Athens, Greece

Workshop for Physicochemical Analysis of Metal Objects and Ceramics

Period:
Code: PCAMC 24
Session 1: 24 - 28 June, 2024
Session 2: 01 - 05 July, 2024
Session 3: 24 June - 05 July, 2024
Academic credits available: 3, 6
Cost starting from: from 999 EUR/approx. 1299 USD

   

                General Information    

   

Project type: Workshop on Physicochemical Analysis of Metal Objects and Ceramics

Workshop started: 2023

About the project and the workshop: Participants will be guided through the History and Construction technology of ethnographic and archaeological ceramics or metal objects and consequent stages of their study and documentation.

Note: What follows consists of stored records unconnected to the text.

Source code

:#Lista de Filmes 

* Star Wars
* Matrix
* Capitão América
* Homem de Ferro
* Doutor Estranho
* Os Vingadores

The necessity of physicochemical analysis in archaeology and in conservation and the application of Optical Microscopy (OM), X-Ray Fluorescence Spectroscopy (pXRF), Scanning Electron Microscopy (SEM-EDS), IR spectroscopy and Statistical analysis will be carried out as well. Finally, the integrated analytical approach in the study of ceramics: combining dating techniques, petrography, elemental analysis, SEM, XRD, IR spectroscopy and 3D Scanning will be presented.

Artifacts & monuments in the project's focus: authentic ceramics and metal objects

Project venue: Institute of Nanoscience and Nanotechnology (INN) at the National Centre for Scientific Research ˊDemokritosˋ

BHF partners in this project:

Academic coordinator: Dr Adamandia Panagopoulou (Conservator of Antiquities; Post-Doc Researcher in archaeological materials at Barcelona University in Spain with 'NCSR' Demokritos in Greece; Leiden University in the Netherlands)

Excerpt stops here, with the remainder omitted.